Building and Querying Knowledge Graphs for RAG
The construction of knowledge graphs for RAG typically involves three phases [02:31:00]:
- Lexical Graph Construction: Substructuring unstructured information into a lexical graph representing documents, chunks, and their basic relationships (e.g., predecessor/successor, parent) [02:31:00].
- Entity Extraction: Using LLMs with a defined graph schema to extract entities and relationships from the lexical graph [02:31:00]. This can involve extracting new entities or recognizing and connecting to existing ground truth data in an existing knowledge graph [03:50:00].
- Graph Enrichment: Running graph algorithms (e.g., PageRank, community detection) to enrich the graph, identifying cross-document topics or clusters [03:19:00].

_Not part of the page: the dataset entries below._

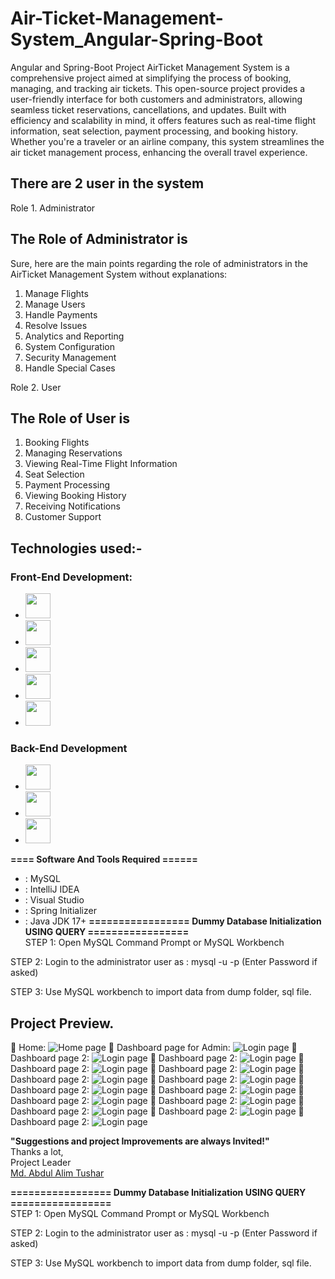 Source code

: # Air-Ticket-Management-System_Angular-Spring-Boot
Angular and Spring-Boot Project
AirTicket Management System is a comprehensive project aimed at simplifying the process of booking, managing, and tracking air tickets. This open-source project provides a user-friendly interface for both customers and administrators, allowing seamless ticket reservations, cancellations, and updates. Built with efficiency and scalability in mind, it offers features such as real-time flight information, seat selection, payment processing, and booking history. Whether you're a traveler or an airline company, this system streamlines the air ticket management process, enhancing the overall travel experience.
## There are 2 user in the system

Role 1. Administrator

## The Role of Administrator is
Sure, here are the main points regarding the role of administrators in the AirTicket Management System without explanations:

1. Manage Flights
2. Manage Users
3. Handle Payments
4. Resolve Issues
5. Analytics and Reporting
6. System Configuration
7. Security Management
8. Handle Special Cases

Role 2. User

## The Role of User is
1. Booking Flights
2. Managing Reservations
3. Viewing Real-Time Flight Information
4. Seat Selection
5. Payment Processing
6. Viewing Booking History
7. Receiving Notifications
8. Customer Support
   
## Technologies used:-
### Front-End Development:
- [<img src="https://github.com/fatemazohor/fatemazohor/blob/main/svg/html5.svg" width="40" height="40">](https://github.com/fatemazohor)
- [<img src="https://github.com/fatemazohor/fatemazohor/blob/main/svg/css3.svg" width="40" height="40">](https://github.com/fatemazohor) 
- [<img src="https://github.com/fatemazohor/fatemazohor/blob/main/svg/bootstrap-logo-shadow.png" width="40" height="40">](https://github.com/fatemazohor)
- [<img src="https://github.com/fatemazohor/fatemazohor/blob/main/svg/javascript.svg" width="40" height="40">](https://github.com/fatemazohor)
- [<img src="https://github.com/fatemazohor/fatemazohor/blob/main/svg/angular.svg" width="40" height="40">](https://github.com/fatemazohor)
### Back-End Development
- [<img src="https://github.com/fatemazohor/fatemazohor/blob/main/svg/spring_boot.svg" width="40" height="40">](https://github.com/fatemazohor)
- [<img src="https://github.com/fatemazohor/fatemazohor/blob/main/svg/hibernate.png" width="40" height="40">](https://github.com/fatemazohor)
- [<img src="https://github.com/fatemazohor/SwingSMEManagement/blob/main/Screenshot/mysql.png" width="40" height="40">](https://github.com/fatemazohor) 

**==== Software And Tools Required ======**
- :  MySQL
- :  IntelliJ IDEA
- :  Visual Studio
- :  Spring Initializer
- :  Java JDK 17+
**================= Dummy Database Initialization USING QUERY =================**  
STEP 1: Open MySQL Command Prompt or MySQL Workbench

STEP 2: Login to the administrator user as : mysql -u <username> -p (Enter Password if asked)

STEP 3: Use MySQL workbench to import data from dump folder, sql file.

Project Preview.
---------------------------------------------------------------------
:pushpin: Home:
![Home page](https://github.com/aatushar/Air-Ticket-Management-System_Angular-Spring-Boot/blob/main/Screenshort/Home%201.PNG)
:pushpin: Dashboard page for Admin:
![ Login page](https://github.com/aatushar/Air-Ticket-Management-System_Angular-Spring-Boot/blob/main/Screenshort/Login%208.PNG)
:pushpin: Dashboard page 2:
![ Login page](https://github.com/aatushar/Air-Ticket-Management-System_Angular-Spring-Boot/blob/main/Screenshort/Admin%20Booking%20request%2011.PNG)
:pushpin: Dashboard page 2:
![ Login page](https://github.com/aatushar/Air-Ticket-Management-System_Angular-Spring-Boot/blob/main/Screenshort/Admin%20city.PNG)
:pushpin: Dashboard page 2:
![ Login page](https://github.com/aatushar/Air-Ticket-Management-System_Angular-Spring-Boot/blob/main/Screenshort/Admin%20Booking%20report%2010.PNG)
:pushpin: Dashboard page 2:
![ Login page](https://github.com/aatushar/Air-Ticket-Management-System_Angular-Spring-Boot/blob/main/Screenshort/Customer%20sign%20up%2013.PNG)
:pushpin: Dashboard page 2:
![ Login page](https://github.com/aatushar/Air-Ticket-Management-System_Angular-Spring-Boot/blob/main/Screenshort/User%20Detils%20panel%2012.PNG)
:pushpin: Dashboard page 2:
![ Login page](https://github.com/aatushar/Air-Ticket-Management-System_Angular-Spring-Boot/blob/main/Screenshort/User%20Detils%20panel%2012.PNG)
:pushpin: Dashboard page 2:
![ Login page](https://github.com/aatushar/Air-Ticket-Management-System_Angular-Spring-Boot/blob/main/Screenshort/user%20Booking%20list%2013.PNG)
:pushpin: Dashboard page 2:
![ Login page](https://github.com/aatushar/Air-Ticket-Management-System_Angular-Spring-Boot/blob/main/Screenshort/Flight%20number%204.PNG)
:pushpin: Dashboard page 2:
![ Login page](https://github.com/aatushar/Air-Ticket-Management-System_Angular-Spring-Boot/blob/main/Screenshort/Flit%20Booking%203.PNG)
:pushpin: Dashboard page 2:
![ Login page](https://github.com/aatushar/Air-Ticket-Management-System_Angular-Spring-Boot/blob/main/Screenshort/booking%20flight%205.PNG)
:pushpin: Dashboard page 2:
![ Login page](https://github.com/aatushar/Air-Ticket-Management-System_Angular-Spring-Boot/blob/main/Screenshort/2.%20About.PNG)
:pushpin: Dashboard page 2:
![ Login page](https://github.com/aatushar/Air-Ticket-Management-System_Angular-Spring-Boot/blob/main/Screenshort/contact14.PNG)
:pushpin: Dashboard page 2:
![ Login page](https://github.com/aatushar/Air-Ticket-Management-System_Angular-Spring-Boot/blob/main/Screenshort/feedback%2015.PNG)


**"Suggestions and project Improvements are always Invited!"**  
Thanks a lot,    
Project Leader  
[Md. Abdul Alim Tushar](https://github.com/aatushar)


**================= Dummy Database Initialization USING QUERY =================**  
STEP 1: Open MySQL Command Prompt or MySQL Workbench

STEP 2: Login to the administrator user as : mysql -u <username> -p (Enter Password if asked)

STEP 3: Use MySQL workbench to import data from dump folder, sql file.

For retrieval, a GraphRAG retriever performs an initial index search (vector, full-text, etc.) to find entry points in the graph [02:37:00]. It then follows relationships to a certain depth or relevancy, fetching additional context, which can also incorporate external user context [02:37:00]. This richer, more complete subset of the contextual graph is then passed to the LLM for answer generation [02:38:00]. Modern LLMs are increasingly trained to process these structured patterns, such as node-relationship-node patterns [02:38:00].
Libraries and tools supporting these processes include Neo4j, ArangoDB, Cognify, Zep’s Graffiti, and the graph-rag
Python package, offering functionalities from knowledge graph construction to various retrieval strategies [03:56:00].